Believe it or not, there is a job called ‘critic’ or reviewer.
It is basically describing someone who informs an audience if what they experienced was good or bad. A prerequisite here is that the audience cannot tell if the experience was good or bad. It is a priori deemed intellectually and esthetically under-developed kind of thing.
But rest assured, critics do not bother themselves with lesser professionals. They invariably turn their attention to the lions of any field. It automatically means that if you attract the attention of critics, even if they give you negative reviews, you must be doing something right. Now that you gained their attention, it is up to you to turn those negative reviews into positive ones.
I was one of the lucky ones. Most of the time, I got praising, favorable, or sympathetic reviews from all sorts of critics. And I believe to this day that it never really mattered.

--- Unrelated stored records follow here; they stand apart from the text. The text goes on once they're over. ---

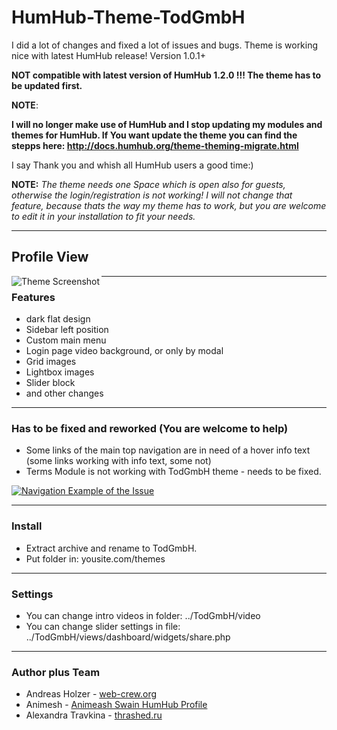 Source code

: #  HumHub-Theme-TodGmbH

I did a lot of changes and fixed a lot of issues and bugs. 
Theme is working nice with latest HumHub release! Version 1.0.1+

**NOT compatible with latest version of HumHub 1.2.0 !!! The theme has to be updated first.**

**NOTE**:

**I will no longer make use of HumHub and I stop updating my modules and themes for HumHub. If You want update the theme you can find the stepps here: http://docs.humhub.org/theme-theming-migrate.html**

I say Thank you and whish all HumHub users a good time:)


**NOTE:** 
_The theme needs one Space which is open also for guests, otherwise the login/registration is not working! I will not change that feature, because thats the way my theme has to work, but you are welcome to edit it in your installation to fit your needs._

***


## Profile View
<a href="http://crazymates.de">
    <img src="https://github.com/WebCrew/TodGmbH-HumHub-Theme/blob/master/profile.png?raw=true" alt="Theme Screenshot"
         title="HumHub TodGmbH Theme - Profile View" align="left" />
</a>

***



### Features
- dark flat design
- Sidebar left position
- Custom main menu
- Login page video background, or only by modal
- Grid images
- Lightbox images
- Slider block
- and other changes

***



### Has to be fixed and reworked (You are welcome to help)

- Some links of the main top navigation are in need of a hover info text (some links working with info text, some not)
- Terms Module is not working with TodGmbH theme - needs to be fixed.


<a href="http://crazymates.de">
    <img src="https://github.com/WebCrew/TodGmbH-HumHub-Theme/blob/master/navigation.gif?raw=true" alt="Navigation Example of the Issue"
         title="Navigation Example of the Issue" align="center" />
</a>

***



### Install
- Extract archive and rename to TodGmbH.
- Put folder in: yousite.com/themes

***



### Settings
- You can change intro videos in folder: ../TodGmbH/video
- You can change slider settings in file: ../TodGmbH/views/dashboard/widgets/share.php

***




### Author plus Team
- Andreas Holzer - [web-crew.org](http://web-crew.org)
- Animesh - [Animeash Swain HumHub Profile](https://community.humhub.com/u/animesh+swain/)
- Alexandra Travkina - [thrashed.ru](http://thrashed.ru)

It would be only logical to assume that such experts are far better performers when compared to those they scrutinize. Well, they rarely are. In fact, they would not even qualify as ‘performers’ by any standard. To put it plainly, the best of them have studied a specific area to such a degree that they could proclaim ‘expertise’ although never practicing the craft themselves.
Funny thing how ‘art’ works! For example, if a doctor makes a fatal mistake, the committee examining the processes will consist of other active doctors of similar stature. And if a SWAT officer miscalculated something even in the heat of the moment that resulted in the loss of innocent lives, it would be examined by qualified experts with field experience on the same level. Not by people who watched the SWAT TV series…
In the meantime, the arts and classical music in particular, becoming more redundant, proves that the numbers do not lie. We have reached a point where Art is becoming redundant even to artists! And it is because the industry is so far detached from the real world that it leaves the minds of general audiences without a vision and the minds of informed audiences without probing questions. Art always needed both, so far.
For living, breathing, dynamic Art to become relevant again, we need inventors and novelties in every artistic branch. Stick with the ‘I-know-it-all’ snobs, and ‘art’ becomes a museum item for curators, admired by a handful who think they know best because they never even tried to create something.
Art is not the servant of any class or clan. And young artists beaming with ideas and confidence are better off ignoring whoever proclaims authority but never even attempted to deliver results.